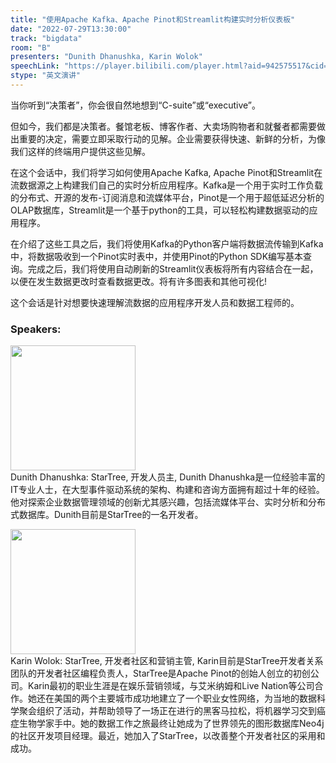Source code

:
 ```yaml
---
title: "使用Apache Kafka、Apache Pinot和Streamlit构建实时分析仪表板"
date: "2022-07-29T13:30:00"
track: "bigdata"
room: "B"
presenters: "Dunith Dhanushka, Karin Wolok"
speechLink: "https://player.bilibili.com/player.html?aid=942575517&cid=817760221&page=1"
stype: "英文演讲"
---
```

当你听到“决策者”，你会很自然地想到“C-suite”或“executive”。

但如今，我们都是决策者。餐馆老板、博客作者、大卖场购物者和就餐者都需要做出重要的决定，需要立即采取行动的见解。企业需要获得快速、新鲜的分析，为像我们这样的终端用户提供这些见解。

在这个会话中，我们将学习如何使用Apache Kafka, Apache Pinot和Streamlit在流数据源之上构建我们自己的实时分析应用程序。Kafka是一个用于实时工作负载的分布式、开源的发布-订阅消息和流媒体平台，Pinot是一个用于超低延迟分析的OLAP数据库，Streamlit是一个基于python的工具，可以轻松构建数据驱动的应用程序。

在介绍了这些工具之后，我们将使用Kafka的Python客户端将数据流传输到Kafka中，将数据吸收到一个Pinot实时表中，并使用Pinot的Python SDK编写基本查询。完成之后，我们将使用自动刷新的Streamlit仪表板将所有内容结合在一起，以便在发生数据更改时查看数据更改。将有许多图表和其他可视化!

这个会话是针对想要快速理解流数据的应用程序开发人员和数据工程师的。
 ### Speakers: 
 <img src="images/speaker/1092.png" width="200" /><br>Dunith Dhanushka: StarTree, 开发人员主, Dunith Dhanushka是一位经验丰富的IT专业人士，在大型事件驱动系统的架构、构建和咨询方面拥有超过十年的经验。他对探索企业数据管理领域的创新尤其感兴趣，包括流媒体平台、实时分析和分布式数据库。Dunith目前是StarTree的一名开发者。

 <img src="images/speaker/1092_2.png" width="200" /><br>Karin Wolok: StarTree, 开发者社区和营销主管, Karin目前是StarTree开发者关系团队的开发者社区编程负责人，StarTree是Apache Pinot的创始人创立的初创公司。Karin最初的职业生涯是在娱乐营销领域，与艾米纳姆和Live Nation等公司合作。她还在美国的两个主要城市成功地建立了一个职业女性网络，为当地的数据科学聚会组织了活动，并帮助领导了一场正在进行的黑客马拉松，将机器学习交到癌症生物学家手中。她的数据工作之旅最终让她成为了世界领先的图形数据库Neo4j的社区开发项目经理。最近，她加入了StarTree，以改善整个开发者社区的采用和成功。

 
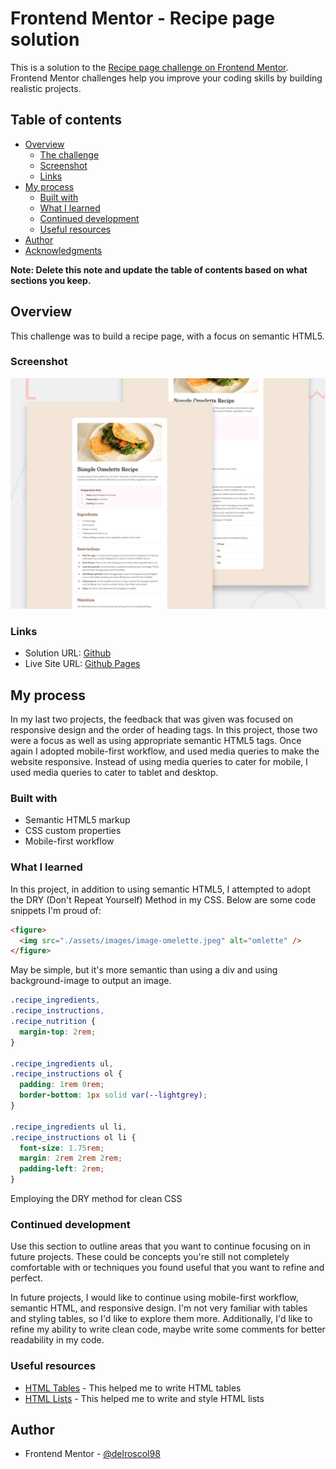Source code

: # Frontend Mentor - Recipe page solution

This is a solution to the [Recipe page challenge on Frontend Mentor](https://www.frontendmentor.io/challenges/recipe-page-KiTsR8QQKm). Frontend Mentor challenges help you improve your coding skills by building realistic projects.

## Table of contents

- [Overview](#overview)
  - [The challenge](#the-challenge)
  - [Screenshot](#screenshot)
  - [Links](#links)
- [My process](#my-process)
  - [Built with](#built-with)
  - [What I learned](#what-i-learned)
  - [Continued development](#continued-development)
  - [Useful resources](#useful-resources)
- [Author](#author)
- [Acknowledgments](#acknowledgments)

**Note: Delete this note and update the table of contents based on what sections you keep.**

## Overview

This challenge was to build a recipe page, with a focus on semantic HTML5.

### Screenshot

![Design preview for the Recipe page coding challenge](./design/desktop-preview.jpg)

### Links

- Solution URL: [Github](https://github.com/delroscol98/Omelette-Recipe)
- Live Site URL: [Github Pages](https://delroscol98.github.io/Omelette-Recipe/)

## My process

In my last two projects, the feedback that was given was focused on responsive design and the order of heading tags. In this project, those two were a focus as well as using appropriate semantic HTML5 tags. Once again I adopted mobile-first workflow, and used media queries to make the website responsive. Instead of using media queries to cater for mobile, I used media queries to cater to tablet and desktop.

### Built with

- Semantic HTML5 markup
- CSS custom properties
- Mobile-first workflow

### What I learned

In this project, in addition to using semantic HTML5, I attempted to adopt the DRY (Don't Repeat Yourself) Method in my CSS. Below are some code snippets I'm proud of:

```html
<figure>
  <img src="./assets/images/image-omelette.jpeg" alt="omlette" />
</figure>
```

May be simple, but it's more semantic than using a div and using background-image to output an image.

```css
.recipe_ingredients,
.recipe_instructions,
.recipe_nutrition {
  margin-top: 2rem;
}

.recipe_ingredients ul,
.recipe_instructions ol {
  padding: 1rem 0rem;
  border-bottom: 1px solid var(--lightgrey);
}

.recipe_ingredients ul li,
.recipe_instructions ol li {
  font-size: 1.75rem;
  margin: 2rem 2rem 2rem;
  padding-left: 2rem;
}
```

Employing the DRY method for clean CSS

### Continued development

Use this section to outline areas that you want to continue focusing on in future projects. These could be concepts you're still not completely comfortable with or techniques you found useful that you want to refine and perfect.

In future projects, I would like to continue using mobile-first workflow, semantic HTML, and responsive design. I'm not very familiar with tables and styling tables, so I'd like to explore them more. Additionally, I'd like to refine my ability to write clean code, maybe write some comments for better readability in my code.

### Useful resources

- [HTML Tables](https://www.w3schools.com/html/html_tables.asp) - This helped me to write HTML tables
- [HTML Lists](https://www.w3schools.com/css/css_list.asp) - This helped me to write and style HTML lists

## Author

- Frontend Mentor - [@delroscol98](https://www.frontendmentor.io/profile/delroscol98)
================================
Exercise goal:
I'd like every line with the string "development" copied from the listing.

Answer to this exercise:
  - [Continued development](#continued-development)
### Continued development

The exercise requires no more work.